== Exercise data ==

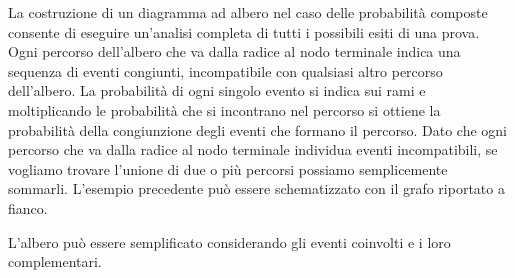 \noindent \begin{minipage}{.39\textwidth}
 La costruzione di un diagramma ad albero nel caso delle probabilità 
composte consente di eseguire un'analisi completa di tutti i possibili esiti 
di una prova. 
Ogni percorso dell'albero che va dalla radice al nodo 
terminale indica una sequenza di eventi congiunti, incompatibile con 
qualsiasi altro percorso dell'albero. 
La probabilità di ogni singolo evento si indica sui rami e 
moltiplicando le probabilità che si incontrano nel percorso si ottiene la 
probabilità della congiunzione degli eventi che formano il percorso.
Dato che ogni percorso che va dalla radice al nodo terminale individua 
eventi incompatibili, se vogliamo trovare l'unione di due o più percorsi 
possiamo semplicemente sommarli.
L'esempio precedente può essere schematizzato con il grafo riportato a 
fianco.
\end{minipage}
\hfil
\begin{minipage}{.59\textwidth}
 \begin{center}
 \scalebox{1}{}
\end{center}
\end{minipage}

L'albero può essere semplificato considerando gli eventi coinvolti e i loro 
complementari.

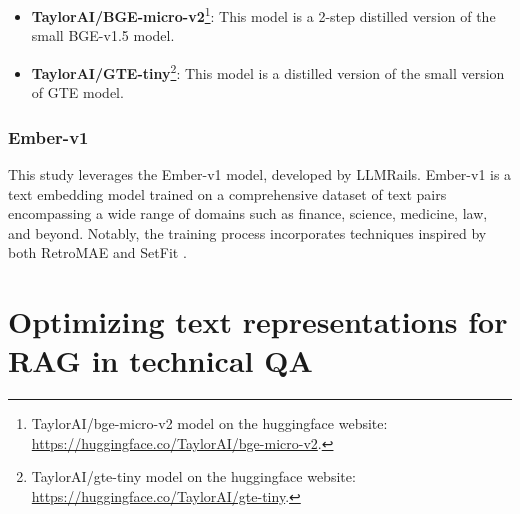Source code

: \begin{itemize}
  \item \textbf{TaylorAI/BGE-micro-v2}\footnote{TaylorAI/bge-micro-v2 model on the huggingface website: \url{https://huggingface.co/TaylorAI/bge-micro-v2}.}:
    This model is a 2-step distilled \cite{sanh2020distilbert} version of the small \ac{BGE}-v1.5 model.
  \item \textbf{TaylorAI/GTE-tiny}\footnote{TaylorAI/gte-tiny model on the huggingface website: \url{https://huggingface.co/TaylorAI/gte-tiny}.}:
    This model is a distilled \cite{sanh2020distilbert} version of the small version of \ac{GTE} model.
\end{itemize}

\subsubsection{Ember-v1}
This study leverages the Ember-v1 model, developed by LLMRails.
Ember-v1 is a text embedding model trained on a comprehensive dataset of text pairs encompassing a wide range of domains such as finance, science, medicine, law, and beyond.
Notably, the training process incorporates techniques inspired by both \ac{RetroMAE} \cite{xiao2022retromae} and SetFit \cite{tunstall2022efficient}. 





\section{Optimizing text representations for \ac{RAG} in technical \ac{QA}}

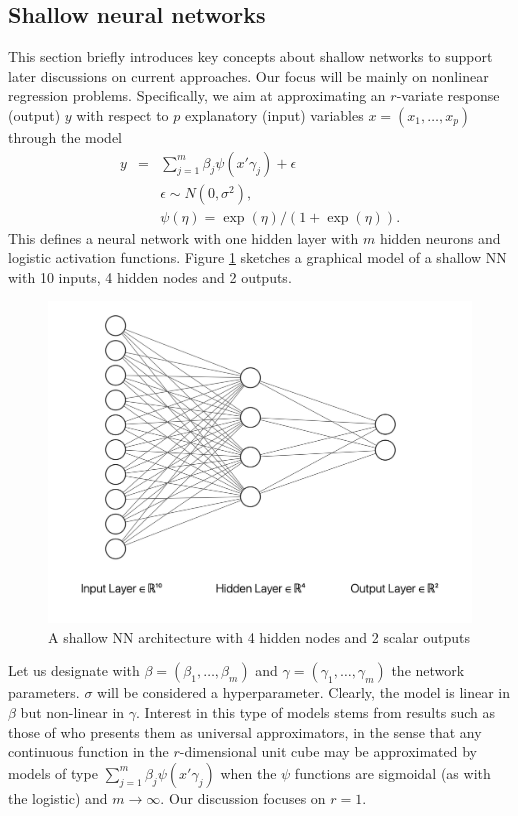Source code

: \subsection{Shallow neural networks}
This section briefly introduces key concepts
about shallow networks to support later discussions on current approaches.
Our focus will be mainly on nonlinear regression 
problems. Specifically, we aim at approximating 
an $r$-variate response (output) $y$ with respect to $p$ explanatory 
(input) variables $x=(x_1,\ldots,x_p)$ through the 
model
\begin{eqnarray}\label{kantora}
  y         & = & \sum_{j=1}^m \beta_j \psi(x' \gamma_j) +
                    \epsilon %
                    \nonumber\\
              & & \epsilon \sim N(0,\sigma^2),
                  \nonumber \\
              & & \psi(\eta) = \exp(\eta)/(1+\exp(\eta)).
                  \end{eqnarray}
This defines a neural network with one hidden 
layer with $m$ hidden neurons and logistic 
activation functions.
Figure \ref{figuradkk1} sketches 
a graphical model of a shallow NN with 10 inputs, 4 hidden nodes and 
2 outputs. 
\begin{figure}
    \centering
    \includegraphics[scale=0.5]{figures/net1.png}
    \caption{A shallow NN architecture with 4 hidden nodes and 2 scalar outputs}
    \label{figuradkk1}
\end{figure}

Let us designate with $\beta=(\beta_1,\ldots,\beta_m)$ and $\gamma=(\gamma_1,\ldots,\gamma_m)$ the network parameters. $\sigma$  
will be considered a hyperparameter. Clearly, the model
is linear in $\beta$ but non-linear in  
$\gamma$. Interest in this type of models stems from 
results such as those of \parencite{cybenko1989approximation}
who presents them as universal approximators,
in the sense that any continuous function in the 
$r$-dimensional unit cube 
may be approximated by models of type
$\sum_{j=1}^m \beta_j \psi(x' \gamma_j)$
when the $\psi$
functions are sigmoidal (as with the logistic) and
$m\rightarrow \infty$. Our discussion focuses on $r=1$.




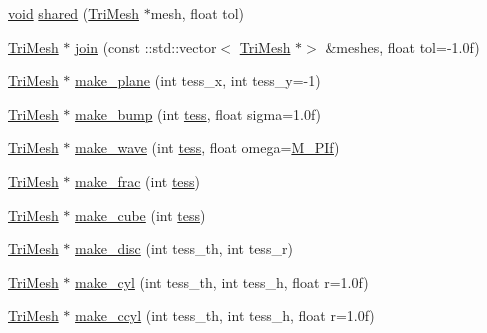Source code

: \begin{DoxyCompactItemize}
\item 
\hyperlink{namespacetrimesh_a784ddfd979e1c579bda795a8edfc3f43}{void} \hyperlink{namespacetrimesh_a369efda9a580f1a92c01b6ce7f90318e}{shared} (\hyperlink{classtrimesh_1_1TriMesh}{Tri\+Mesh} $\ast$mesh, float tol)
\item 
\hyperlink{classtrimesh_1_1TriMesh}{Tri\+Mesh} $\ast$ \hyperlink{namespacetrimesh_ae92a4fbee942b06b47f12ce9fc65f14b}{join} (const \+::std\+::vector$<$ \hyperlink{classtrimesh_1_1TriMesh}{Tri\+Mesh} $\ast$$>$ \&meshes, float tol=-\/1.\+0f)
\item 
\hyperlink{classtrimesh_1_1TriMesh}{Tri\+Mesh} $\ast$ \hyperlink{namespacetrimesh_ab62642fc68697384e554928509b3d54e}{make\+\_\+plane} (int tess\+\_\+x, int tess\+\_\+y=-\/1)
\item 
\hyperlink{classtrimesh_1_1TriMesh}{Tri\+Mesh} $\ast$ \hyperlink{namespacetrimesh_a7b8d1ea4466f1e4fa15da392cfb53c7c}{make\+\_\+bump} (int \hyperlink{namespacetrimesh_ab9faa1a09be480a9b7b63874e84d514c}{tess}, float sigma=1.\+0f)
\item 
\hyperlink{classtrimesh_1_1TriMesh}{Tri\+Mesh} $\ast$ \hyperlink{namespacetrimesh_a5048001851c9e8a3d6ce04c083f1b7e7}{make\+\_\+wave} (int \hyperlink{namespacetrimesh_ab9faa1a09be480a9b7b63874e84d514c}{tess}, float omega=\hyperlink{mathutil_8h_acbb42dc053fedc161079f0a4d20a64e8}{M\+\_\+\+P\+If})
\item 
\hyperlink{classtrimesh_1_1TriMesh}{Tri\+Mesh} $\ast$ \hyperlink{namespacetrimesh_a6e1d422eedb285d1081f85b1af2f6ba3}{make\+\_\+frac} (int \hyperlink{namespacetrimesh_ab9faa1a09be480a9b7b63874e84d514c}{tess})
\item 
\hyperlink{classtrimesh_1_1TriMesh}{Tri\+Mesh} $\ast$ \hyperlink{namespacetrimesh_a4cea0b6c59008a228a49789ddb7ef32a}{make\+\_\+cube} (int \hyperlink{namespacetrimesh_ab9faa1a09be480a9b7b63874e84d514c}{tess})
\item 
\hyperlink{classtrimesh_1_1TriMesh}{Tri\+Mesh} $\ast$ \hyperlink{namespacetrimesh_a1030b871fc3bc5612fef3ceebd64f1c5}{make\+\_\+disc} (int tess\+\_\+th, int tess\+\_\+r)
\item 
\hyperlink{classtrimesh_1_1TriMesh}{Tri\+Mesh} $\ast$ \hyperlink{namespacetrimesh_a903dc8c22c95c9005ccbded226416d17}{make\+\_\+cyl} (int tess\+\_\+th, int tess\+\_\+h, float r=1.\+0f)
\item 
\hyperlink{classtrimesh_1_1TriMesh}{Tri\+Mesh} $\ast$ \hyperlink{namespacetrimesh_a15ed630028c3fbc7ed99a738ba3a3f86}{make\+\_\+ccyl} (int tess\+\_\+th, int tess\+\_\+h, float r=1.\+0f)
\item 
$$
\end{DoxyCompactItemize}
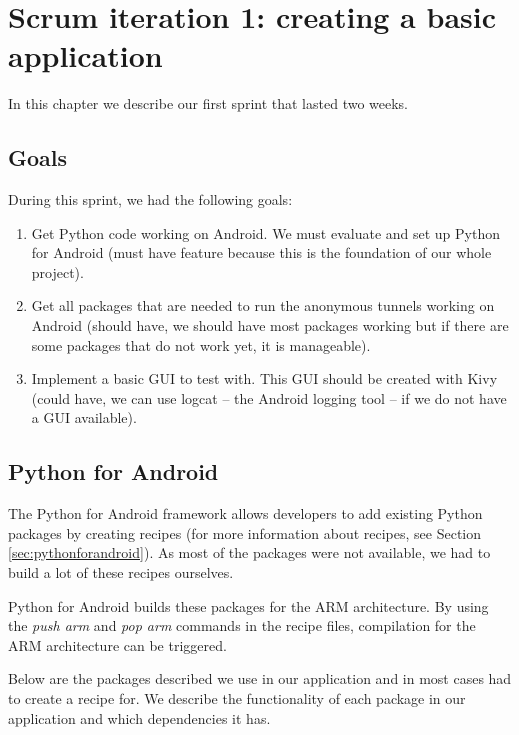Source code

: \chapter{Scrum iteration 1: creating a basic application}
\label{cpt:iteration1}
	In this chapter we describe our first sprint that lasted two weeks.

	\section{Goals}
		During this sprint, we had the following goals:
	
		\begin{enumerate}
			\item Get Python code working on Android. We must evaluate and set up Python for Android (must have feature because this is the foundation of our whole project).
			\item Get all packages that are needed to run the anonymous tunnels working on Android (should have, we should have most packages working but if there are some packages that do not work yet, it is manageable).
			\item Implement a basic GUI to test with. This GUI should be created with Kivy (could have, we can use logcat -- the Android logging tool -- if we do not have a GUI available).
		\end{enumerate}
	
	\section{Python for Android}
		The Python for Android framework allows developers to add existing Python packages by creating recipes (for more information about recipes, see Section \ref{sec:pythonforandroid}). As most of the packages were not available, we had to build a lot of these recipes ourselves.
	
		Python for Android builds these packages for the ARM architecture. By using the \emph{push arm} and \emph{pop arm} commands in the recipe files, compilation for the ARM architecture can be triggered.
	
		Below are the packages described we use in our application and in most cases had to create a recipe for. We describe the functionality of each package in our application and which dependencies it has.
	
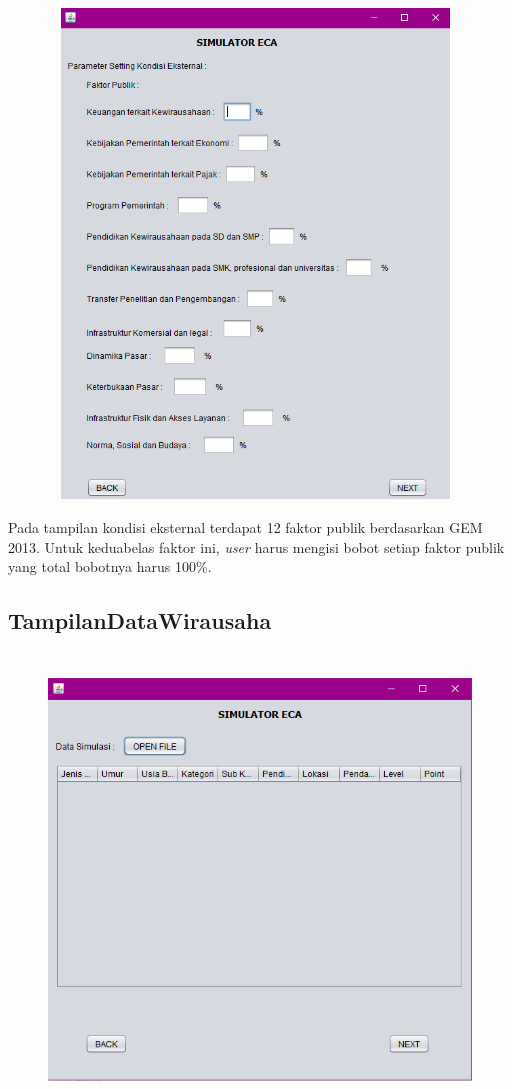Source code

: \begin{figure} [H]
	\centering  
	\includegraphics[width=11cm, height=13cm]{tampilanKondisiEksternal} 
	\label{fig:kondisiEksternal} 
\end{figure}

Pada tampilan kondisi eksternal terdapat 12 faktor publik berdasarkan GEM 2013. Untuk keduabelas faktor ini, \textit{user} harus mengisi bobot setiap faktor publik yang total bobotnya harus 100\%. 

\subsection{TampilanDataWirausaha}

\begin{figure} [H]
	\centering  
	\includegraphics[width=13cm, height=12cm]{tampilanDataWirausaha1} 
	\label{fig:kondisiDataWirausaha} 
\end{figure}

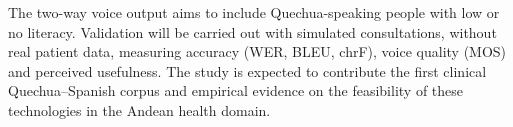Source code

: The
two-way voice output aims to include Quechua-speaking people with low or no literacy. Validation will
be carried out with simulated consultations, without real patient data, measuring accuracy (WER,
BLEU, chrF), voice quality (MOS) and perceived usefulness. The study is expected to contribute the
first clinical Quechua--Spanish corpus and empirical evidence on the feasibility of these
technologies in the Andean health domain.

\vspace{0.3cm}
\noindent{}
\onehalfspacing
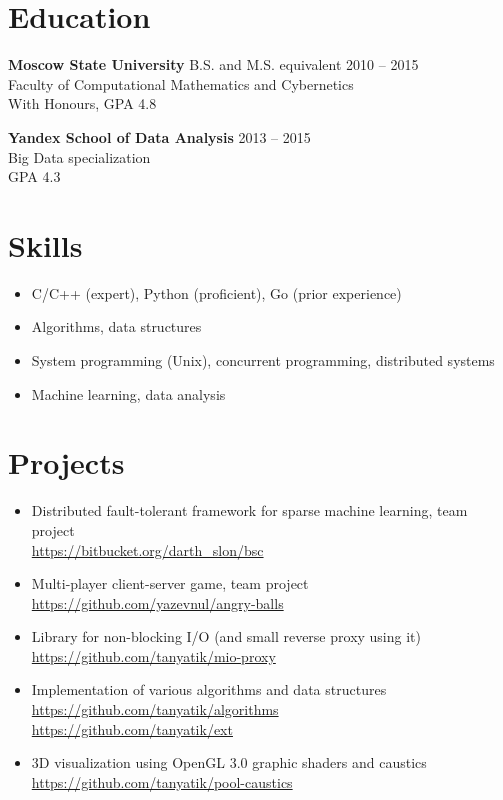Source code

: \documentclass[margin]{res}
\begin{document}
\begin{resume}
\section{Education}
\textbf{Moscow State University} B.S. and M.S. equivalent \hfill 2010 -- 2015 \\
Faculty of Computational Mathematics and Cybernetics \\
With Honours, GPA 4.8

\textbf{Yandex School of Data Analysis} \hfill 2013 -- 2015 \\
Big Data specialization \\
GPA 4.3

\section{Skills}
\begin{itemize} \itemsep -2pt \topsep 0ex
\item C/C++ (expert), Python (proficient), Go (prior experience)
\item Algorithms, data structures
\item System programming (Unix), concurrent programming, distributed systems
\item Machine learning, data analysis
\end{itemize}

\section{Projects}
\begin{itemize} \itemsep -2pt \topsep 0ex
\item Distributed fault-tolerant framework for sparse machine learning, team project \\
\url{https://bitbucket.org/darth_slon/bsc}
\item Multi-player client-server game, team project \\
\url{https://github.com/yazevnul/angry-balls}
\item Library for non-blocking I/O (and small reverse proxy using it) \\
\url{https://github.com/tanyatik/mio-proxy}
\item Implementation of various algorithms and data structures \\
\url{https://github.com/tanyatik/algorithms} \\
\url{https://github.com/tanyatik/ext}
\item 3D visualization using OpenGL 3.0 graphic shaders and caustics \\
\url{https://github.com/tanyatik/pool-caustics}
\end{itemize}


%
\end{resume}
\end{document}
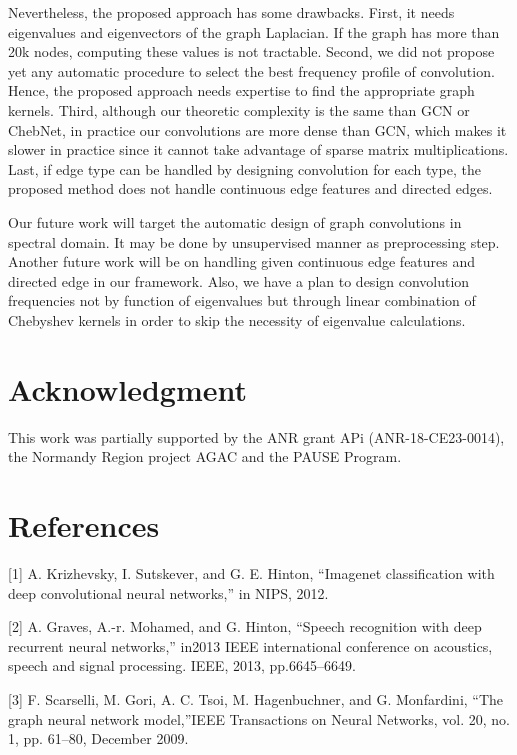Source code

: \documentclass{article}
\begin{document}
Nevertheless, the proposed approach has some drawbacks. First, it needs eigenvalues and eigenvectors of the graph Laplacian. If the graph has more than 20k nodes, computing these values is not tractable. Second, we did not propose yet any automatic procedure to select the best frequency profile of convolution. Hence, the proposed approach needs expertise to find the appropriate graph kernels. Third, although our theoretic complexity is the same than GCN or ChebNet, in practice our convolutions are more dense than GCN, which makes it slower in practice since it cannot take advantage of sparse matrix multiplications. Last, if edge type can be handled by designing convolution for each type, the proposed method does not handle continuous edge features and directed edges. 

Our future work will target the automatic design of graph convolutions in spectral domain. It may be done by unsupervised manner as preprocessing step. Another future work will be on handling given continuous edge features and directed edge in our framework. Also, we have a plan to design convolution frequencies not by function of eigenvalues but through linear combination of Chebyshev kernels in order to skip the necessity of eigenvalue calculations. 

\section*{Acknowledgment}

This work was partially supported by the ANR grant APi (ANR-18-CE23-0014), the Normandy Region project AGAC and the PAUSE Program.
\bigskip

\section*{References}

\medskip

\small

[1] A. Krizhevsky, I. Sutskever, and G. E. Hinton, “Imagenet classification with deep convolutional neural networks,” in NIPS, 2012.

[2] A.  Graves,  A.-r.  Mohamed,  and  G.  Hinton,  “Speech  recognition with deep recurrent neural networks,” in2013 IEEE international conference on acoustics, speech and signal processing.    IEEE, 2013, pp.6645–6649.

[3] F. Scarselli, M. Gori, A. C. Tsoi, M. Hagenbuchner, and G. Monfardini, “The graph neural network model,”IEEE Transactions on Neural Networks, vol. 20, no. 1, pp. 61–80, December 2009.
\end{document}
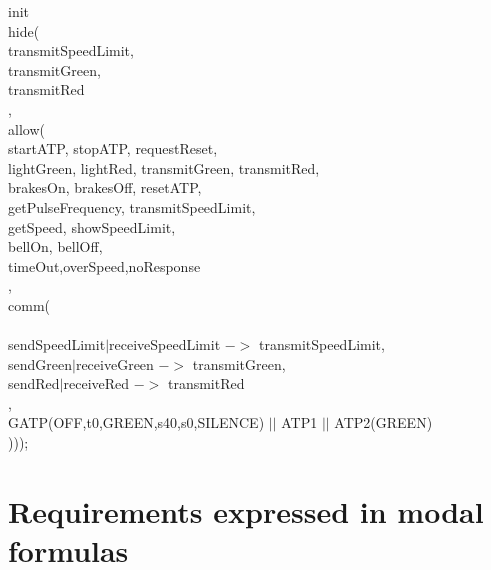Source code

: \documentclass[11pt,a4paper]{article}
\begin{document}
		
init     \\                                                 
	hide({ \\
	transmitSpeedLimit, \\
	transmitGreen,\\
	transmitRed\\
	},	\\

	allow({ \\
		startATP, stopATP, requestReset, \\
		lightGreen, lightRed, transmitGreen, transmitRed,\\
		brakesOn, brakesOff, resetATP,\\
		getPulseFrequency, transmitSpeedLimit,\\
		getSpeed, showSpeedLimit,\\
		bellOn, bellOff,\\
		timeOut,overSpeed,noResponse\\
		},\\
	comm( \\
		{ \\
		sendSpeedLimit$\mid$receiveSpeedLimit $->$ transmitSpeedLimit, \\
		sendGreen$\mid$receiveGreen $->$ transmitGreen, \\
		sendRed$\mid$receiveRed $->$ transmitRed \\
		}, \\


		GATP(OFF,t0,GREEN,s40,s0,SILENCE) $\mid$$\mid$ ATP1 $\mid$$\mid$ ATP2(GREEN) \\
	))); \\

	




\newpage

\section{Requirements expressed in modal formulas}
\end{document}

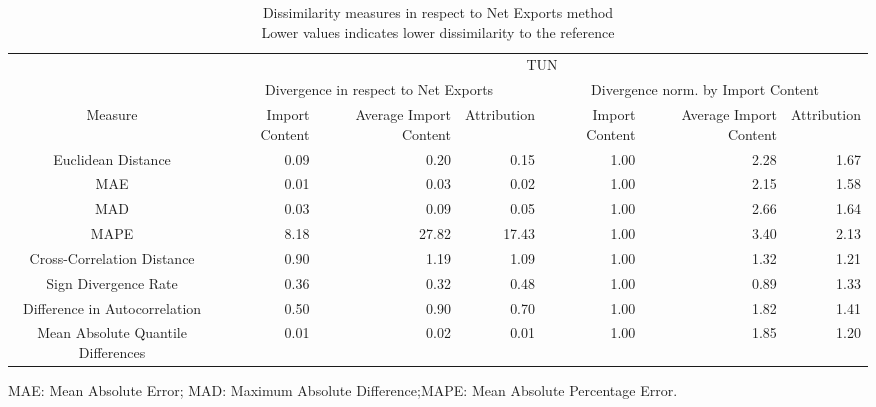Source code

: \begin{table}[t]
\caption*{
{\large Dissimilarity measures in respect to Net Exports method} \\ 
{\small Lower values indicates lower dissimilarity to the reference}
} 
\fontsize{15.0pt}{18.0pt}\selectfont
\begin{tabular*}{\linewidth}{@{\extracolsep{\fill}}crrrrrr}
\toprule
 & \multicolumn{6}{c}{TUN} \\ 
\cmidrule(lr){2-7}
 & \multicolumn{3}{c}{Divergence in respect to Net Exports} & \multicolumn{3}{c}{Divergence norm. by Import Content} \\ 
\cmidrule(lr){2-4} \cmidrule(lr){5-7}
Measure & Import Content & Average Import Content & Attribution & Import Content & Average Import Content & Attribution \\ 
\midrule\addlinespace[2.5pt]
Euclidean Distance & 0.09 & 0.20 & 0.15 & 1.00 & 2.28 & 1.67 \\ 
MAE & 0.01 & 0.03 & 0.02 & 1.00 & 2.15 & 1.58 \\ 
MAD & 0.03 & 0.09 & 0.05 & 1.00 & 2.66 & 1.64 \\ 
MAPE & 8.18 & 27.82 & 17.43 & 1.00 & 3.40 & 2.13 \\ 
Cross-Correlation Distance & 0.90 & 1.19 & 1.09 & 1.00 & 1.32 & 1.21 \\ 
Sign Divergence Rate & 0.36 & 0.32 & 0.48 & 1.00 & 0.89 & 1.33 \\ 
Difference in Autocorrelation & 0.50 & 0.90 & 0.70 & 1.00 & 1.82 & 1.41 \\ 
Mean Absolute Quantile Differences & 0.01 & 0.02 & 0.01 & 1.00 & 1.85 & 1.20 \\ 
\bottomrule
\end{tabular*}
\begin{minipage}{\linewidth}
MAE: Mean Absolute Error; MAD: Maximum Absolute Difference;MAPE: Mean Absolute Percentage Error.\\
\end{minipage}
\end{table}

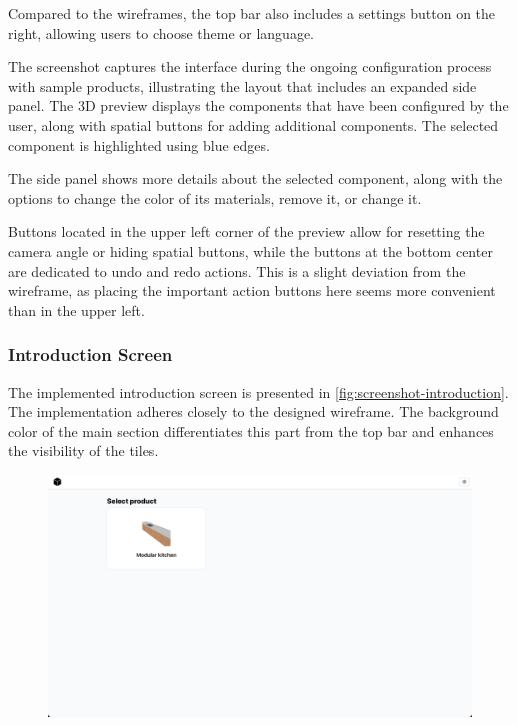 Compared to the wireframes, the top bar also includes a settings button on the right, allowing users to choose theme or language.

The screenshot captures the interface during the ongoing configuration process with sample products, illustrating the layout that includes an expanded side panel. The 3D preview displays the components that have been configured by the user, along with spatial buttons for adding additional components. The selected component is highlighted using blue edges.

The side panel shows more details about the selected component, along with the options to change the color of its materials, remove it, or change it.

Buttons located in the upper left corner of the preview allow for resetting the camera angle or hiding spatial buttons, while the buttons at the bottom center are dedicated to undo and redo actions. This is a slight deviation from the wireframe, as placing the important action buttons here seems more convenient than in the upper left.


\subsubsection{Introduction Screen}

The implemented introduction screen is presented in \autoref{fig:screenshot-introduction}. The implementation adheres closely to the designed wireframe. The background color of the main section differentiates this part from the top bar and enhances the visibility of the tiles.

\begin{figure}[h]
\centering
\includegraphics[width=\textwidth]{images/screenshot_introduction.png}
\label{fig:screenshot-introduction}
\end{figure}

===

■ **Work order**: The lines that contain the word "creating" are wanted; copy each of them from the records.

■ **Output for this task**:
: \chapter{Scrum iteration 1: creating a basic application}
		The Python for Android framework allows developers to add existing Python packages by creating recipes (for more information about recipes, see Section \ref{sec:pythonforandroid}). As most of the packages were not available, we had to build a lot of these recipes ourselves.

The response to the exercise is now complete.